A book cover with the title of never.

Never by Ken Follett 2021

In case January 6th, the Supreme Court, global warming, and COVID aren’t keeping you up at night, you should read ‘Never’ to add one more existential crisis to your insomnia ‘Greatest Hits’ list.

Follett has been writing international intrigue novels for decades, and this one is likely to be one his biggest sellers.  It’s an 800 page marathon that starts fast and never lets up.  He manages to weave four separate story lines each filled with vivid characters and tense story lines into an explosive (and I do mean, EXPLOSIVE) book which kept me reading and anxious for several days until I managed to breathlessly finish it.

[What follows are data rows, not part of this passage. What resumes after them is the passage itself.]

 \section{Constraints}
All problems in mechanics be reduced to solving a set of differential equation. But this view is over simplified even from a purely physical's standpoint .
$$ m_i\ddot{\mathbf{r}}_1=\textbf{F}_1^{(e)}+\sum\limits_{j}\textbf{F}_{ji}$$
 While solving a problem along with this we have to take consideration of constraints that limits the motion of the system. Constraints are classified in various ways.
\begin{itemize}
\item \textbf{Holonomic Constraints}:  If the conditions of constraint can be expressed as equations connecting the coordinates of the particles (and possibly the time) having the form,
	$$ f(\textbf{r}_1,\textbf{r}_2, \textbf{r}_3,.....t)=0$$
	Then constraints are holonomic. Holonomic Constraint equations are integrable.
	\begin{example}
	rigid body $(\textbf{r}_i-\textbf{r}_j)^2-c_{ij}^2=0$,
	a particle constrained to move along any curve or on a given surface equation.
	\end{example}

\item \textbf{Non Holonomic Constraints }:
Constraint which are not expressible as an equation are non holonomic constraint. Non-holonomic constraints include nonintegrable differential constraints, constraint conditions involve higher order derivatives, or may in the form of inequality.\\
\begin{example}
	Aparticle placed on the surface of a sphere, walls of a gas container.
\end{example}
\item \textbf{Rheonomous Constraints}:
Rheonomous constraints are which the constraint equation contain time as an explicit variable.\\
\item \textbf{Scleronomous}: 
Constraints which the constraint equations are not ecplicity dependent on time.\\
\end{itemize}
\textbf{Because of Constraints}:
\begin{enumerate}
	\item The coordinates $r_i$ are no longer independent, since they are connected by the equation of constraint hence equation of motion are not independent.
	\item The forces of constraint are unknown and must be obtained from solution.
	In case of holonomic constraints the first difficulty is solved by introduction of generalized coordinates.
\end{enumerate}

As a younger man, I had read all of Robert Ludlum’s books about foreign agents and intrigue but had not read Follett, and I’m glad a friend recommended I do so.  It’s impossible to describe the various plots without numerous spoiler alerts but enough to say that it has all the up-to-date elements for a great story including some steamy sex scenes.  A woman President of the US who is being attacked from the right by a Trump-oid jerk, a Chinese intelligence director trying to navigate between the hard-liners and the younger generation, an undercover agent in Chad trying to trace a cocaine shipment and find the head of a radical Islamist terror group, a coup in North Korea,  and on and on.  Follett weaves his magic quite well, but if you’re looking for happy endings, skip this one.

In the months before COVID struck, Lawrence Wright wrote a book about a pandemic entitled ‘The Last Day in October’ that was frighteningly prescient, and tragically, most of his plot elements turned out to be spot on.  One can only hope that Follett’s creation remains fiction and Never never comes to pass.